Elementary student learns coding, teaches class of peers
While exploring the blocky world of Minecraft, a 10-year-old Damascus resident had a thought: “What makes my character move?”
The popular video game, which serves as a sandbox to explore and construct, had Kayden Meyer wanting to delve deeper into the caverns most youngsters settle on. Instead, he was drawn beyond the screen.
“I asked my dad, and he told me about coding,” Meyer said. “He is always asking me what is under the hood of things,” said his dad Kurt Meyer.
So in early 2020, at only 7 years old, Meyer began to dive into the world of coding.
He took multiple classes framed around different games like Minecraft and Roblox. He turned to YouTube tutorials, his grandparents gifted him books, and he rented others from the library.
“I think this one might be overdue,” Meyer said. “I wanted to learn all the skills, and it kind of clicked for me.” “He just needed exposure to the syntax and verbiage,” Kurt added.
But Meyer wasn’t just content to sit on this new knowledge. Instead, he chose to share it with his peers by creating, pitching, and teaching an after school class for his peers. “I liked coding and figured other people would like it too,” he said.
The fifth grader took it seriously and wrote a massive proposal to the school. At first, he envisioned a sweeping 30-session course but eventually settled for five two-hour gatherings with the help of Angela Karch, the school’s children’s ministry director.
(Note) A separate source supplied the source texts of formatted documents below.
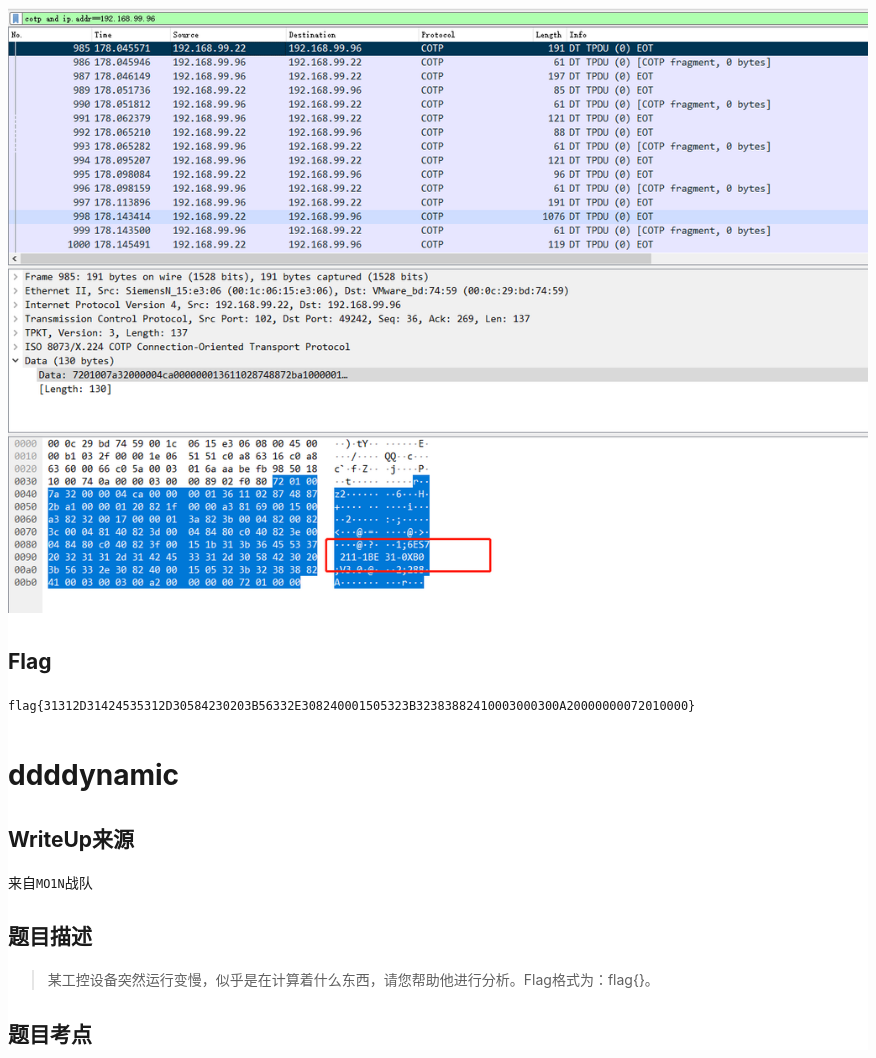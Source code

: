 ![](images/ctf-2021-08-27-16-10-52.png)

## Flag

```text
flag{31312D31424535312D30584230203B56332E308240001505323B32383882410003000300A20000000072010000}
```

# ddddynamic

## WriteUp来源

来自`MO1N`战队

## 题目描述

> 某工控设备突然运行变慢，似乎是在计算着什么东西，请您帮助他进行分析。Flag格式为：flag{}。

## 题目考点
He came up with the curriculum all on his own. It was about learning Scratch, a visual programming language perfect for youngsters dipping their toes into the programming world.
It was the language he had first learned from, well, scratch. Meyer designed the class around having the students make five types of games — a drawing simulator, target practice, tag, trivia, clicker, and a final spaceship game.
“My favorite part was working with them and showing them how to do things,” he said. “Hearing when they finally got it.
One of the kids told me when he figured it out, he said, ‘Look, mom, I can make the cat go around the screen.’”
Teaching is second nature for Meyer. When others gravitated toward the toy section of stores, he always made his mom take him to get school supplies.
Then, as a kindergartner, he set up a classroom for his parents at home with a projector, whiteboard, and laminated handouts.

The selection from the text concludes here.